Jiwan Chung, Junhyeok Kim, Siyeol Kim, Jaeyoung Lee, Min Soo Kim, Youngjae Yu

2025-06-02

Don't Look Only Once: Towards Multimodal Interactive Reasoning with
  Selective Visual Revisitation

Summary

This paper talks about a new approach called v1 that helps AI models do a better job at understanding and reasoning about both images and text by letting them go back and look at specific parts of an image more than once while answering questions.

What's the problem?

The problem is that most multimodal AI models, which handle both pictures and words, usually look at an image just one time and try to remember everything, which can make them miss important details or make mistakes when reasoning about what they see.

What's the solution?

The researchers improved these models by allowing them to revisit and focus on different regions of an image as needed, instead of just relying on their first impression.
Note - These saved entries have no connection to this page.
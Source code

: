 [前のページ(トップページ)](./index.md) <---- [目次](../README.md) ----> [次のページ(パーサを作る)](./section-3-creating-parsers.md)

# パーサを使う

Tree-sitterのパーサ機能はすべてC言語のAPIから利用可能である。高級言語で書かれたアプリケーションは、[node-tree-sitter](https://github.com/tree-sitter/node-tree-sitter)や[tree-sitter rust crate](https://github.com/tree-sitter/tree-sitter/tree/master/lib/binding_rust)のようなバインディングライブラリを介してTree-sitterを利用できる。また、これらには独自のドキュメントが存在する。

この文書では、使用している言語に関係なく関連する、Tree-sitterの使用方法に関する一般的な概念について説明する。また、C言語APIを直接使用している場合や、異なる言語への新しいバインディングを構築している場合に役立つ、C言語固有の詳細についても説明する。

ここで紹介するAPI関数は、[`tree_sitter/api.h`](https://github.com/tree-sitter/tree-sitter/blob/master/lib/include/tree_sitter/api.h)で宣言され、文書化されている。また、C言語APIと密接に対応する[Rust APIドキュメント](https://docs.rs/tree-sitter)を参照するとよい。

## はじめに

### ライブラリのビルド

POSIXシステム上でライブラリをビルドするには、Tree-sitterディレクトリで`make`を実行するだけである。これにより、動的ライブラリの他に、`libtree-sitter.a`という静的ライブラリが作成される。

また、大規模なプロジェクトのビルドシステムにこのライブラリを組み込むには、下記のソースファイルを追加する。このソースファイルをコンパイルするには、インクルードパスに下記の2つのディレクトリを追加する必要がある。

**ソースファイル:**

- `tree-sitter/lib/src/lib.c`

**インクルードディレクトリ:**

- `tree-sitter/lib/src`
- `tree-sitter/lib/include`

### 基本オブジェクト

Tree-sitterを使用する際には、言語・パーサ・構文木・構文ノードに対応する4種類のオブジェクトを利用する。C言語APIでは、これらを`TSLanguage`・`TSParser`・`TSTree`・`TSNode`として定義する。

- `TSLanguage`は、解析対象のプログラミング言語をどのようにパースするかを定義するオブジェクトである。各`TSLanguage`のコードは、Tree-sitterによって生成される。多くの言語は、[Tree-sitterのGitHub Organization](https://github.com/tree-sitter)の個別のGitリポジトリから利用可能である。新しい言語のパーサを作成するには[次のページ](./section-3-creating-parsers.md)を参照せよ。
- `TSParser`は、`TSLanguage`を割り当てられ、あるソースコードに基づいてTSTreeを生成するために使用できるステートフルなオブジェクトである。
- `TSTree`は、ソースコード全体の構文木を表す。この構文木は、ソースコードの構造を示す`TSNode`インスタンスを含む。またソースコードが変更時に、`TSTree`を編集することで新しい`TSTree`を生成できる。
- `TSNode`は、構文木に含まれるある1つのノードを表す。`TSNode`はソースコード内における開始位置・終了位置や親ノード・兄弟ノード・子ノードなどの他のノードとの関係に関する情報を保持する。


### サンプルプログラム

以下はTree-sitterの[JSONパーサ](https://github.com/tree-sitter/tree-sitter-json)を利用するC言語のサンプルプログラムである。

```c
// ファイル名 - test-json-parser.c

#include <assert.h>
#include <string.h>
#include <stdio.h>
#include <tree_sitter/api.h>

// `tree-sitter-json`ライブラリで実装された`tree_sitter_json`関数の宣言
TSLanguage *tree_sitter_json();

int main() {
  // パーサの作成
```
This selective and dynamic revisiting helps the AI gather more accurate information and reason better when dealing with complex tasks that involve both visuals and language.

Why it matters?

This is important because it means AI can now handle more complicated questions and tasks that require careful attention to both images and text, making them more helpful for things like education, research, and real-world problem solving.

Abstract

v1 enhances Multimodal Large Language Models by enabling selective and dynamic visual region retrieval during inference, improving performance on multimodal reasoning tasks.